ROMA. – Il popolo dei pensionati si riduce, a causa della stretta imposta dalla riforma Fornero, ma la spesa dedicata continua a salire, più di quattro miliardi in un anno, superando nel 2014 il 17% del Pil. Tutto si spiega con l’aumento dell’importo medio degli assegni, dovuto agli adeguamenti e al maggior peso delle uscite per vecchiaia, anche se c’è ancora una grossa fetta, il 40,3%, pari a 6,5 milioni di persone, che non riceve più di mille euro al mese.

Inoltre le ‘new entry’, ovvero coloro che hanno riscosso per la prima volta nel 2014, risultano in svantaggio rispetto a quanti sono arrivati prima, con una penalizzazione che supera i 3 mila euro. Fa da contraltare la cerchia di 13 mila ‘fortunati’ con assegni sopra i 10 mila euro.

A fare il punto su pensioni e pensionati è l’Istat, sulla scorta dell’indagine condotta con l’Inps. Un’analisi che conferma le tendenze già osservate, tra cui l’aumento dell’età media dei ritirati per vecchiaia, in rialzo di più di un anno dal 2012 (da 61,6 a 62,8). Un altro effetto della riforma Fornero è la riduzione dei pensionati, la barriera all’uscita ha determinato un calo di 400 mila unità in tre anni. C’è poi una spinta demografica, tanto che uno su quattro risulta over80.

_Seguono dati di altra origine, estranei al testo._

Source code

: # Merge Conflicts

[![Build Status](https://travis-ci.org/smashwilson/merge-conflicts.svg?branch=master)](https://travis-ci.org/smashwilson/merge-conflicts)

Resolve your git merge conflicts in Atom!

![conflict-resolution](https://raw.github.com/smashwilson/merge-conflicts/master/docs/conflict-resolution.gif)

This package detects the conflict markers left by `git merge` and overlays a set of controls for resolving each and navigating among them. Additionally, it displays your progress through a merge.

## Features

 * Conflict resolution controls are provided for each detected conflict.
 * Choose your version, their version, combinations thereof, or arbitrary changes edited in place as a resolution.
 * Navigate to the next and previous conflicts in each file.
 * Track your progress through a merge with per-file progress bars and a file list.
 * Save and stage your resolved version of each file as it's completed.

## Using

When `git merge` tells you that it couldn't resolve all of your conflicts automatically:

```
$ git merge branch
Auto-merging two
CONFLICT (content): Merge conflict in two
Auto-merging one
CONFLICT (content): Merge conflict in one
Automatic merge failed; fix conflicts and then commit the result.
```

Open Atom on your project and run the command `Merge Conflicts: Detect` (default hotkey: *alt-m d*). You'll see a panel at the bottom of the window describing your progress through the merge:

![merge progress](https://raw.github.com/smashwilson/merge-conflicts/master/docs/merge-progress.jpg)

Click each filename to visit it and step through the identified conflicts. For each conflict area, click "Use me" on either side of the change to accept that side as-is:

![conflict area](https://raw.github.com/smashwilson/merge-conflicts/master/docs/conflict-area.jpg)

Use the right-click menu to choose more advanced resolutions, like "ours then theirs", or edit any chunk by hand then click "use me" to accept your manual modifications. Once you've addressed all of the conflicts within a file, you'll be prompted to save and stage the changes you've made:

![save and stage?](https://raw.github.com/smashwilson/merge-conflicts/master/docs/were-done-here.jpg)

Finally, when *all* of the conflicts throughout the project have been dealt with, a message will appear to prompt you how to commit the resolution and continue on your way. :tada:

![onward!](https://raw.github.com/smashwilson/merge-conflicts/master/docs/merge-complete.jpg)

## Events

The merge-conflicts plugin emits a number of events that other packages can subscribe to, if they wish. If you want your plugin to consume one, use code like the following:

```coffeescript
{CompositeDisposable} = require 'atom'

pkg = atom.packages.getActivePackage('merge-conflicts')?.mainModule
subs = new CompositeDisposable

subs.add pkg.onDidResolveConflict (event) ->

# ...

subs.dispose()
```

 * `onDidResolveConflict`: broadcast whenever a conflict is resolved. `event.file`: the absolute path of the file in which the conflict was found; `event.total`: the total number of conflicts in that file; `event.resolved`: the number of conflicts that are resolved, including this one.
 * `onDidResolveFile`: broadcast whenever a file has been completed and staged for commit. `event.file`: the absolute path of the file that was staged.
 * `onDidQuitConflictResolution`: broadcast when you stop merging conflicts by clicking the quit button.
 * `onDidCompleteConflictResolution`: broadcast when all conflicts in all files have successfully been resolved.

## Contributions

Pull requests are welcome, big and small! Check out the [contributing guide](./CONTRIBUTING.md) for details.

Colpisce soprattutto il rapporto tra pensionati e occupati: ogni 100 persone a lavoro ce ne sono 71 a riposo. E tra le donne è un testa a testa. I divari tra pensionati rimangono quindi aperti, con il ‘gap’ più evidente che si ritrova tra la classe più povera, sotto i 500 euro, che conta 2 milioni di persone, e il gruppo dei 230 mila più ricchi, i cui importi oltrepassano i 5 mila euro mensili, la soglia indicata anche dalla proposta ‘redistributiva’ del presidente dell’Inps, Tito Boeri.

Lo scarto suscita le reazioni dei sindacati, con Cgil, Cisl e Uil che chiedono con un intervento a sostegno dei redditi bassi. Non solo i pensionati non sono tutti uguali, ma anche le pensioni variano: oltre a quelle di vecchiaia, che fanno la parte da leone, ci sono anche quelle ai superstiti, la reversibilità, che spesso rappresentano un doppio assegno: è così per il 25%, circa 4 milioni di italiani. Il sopraggiungere della reversibilità spiega anche tanto, fanno presente dall’Istat, della distanza tra i nuovi e i vecchi.

Quanto alle divergenze tra Nord e Sud, se è vero che oltre la metà della spesa per pensioni va all’Italia settentrionale non si può trascurare che è proprio lì che si concentra l’occupazione e quindi gli ex lavoratori, mentre nel Mezzogiorno si registrano tassi più alti di assegni assistenziali, tra pensioni sociali e di invalidità civile.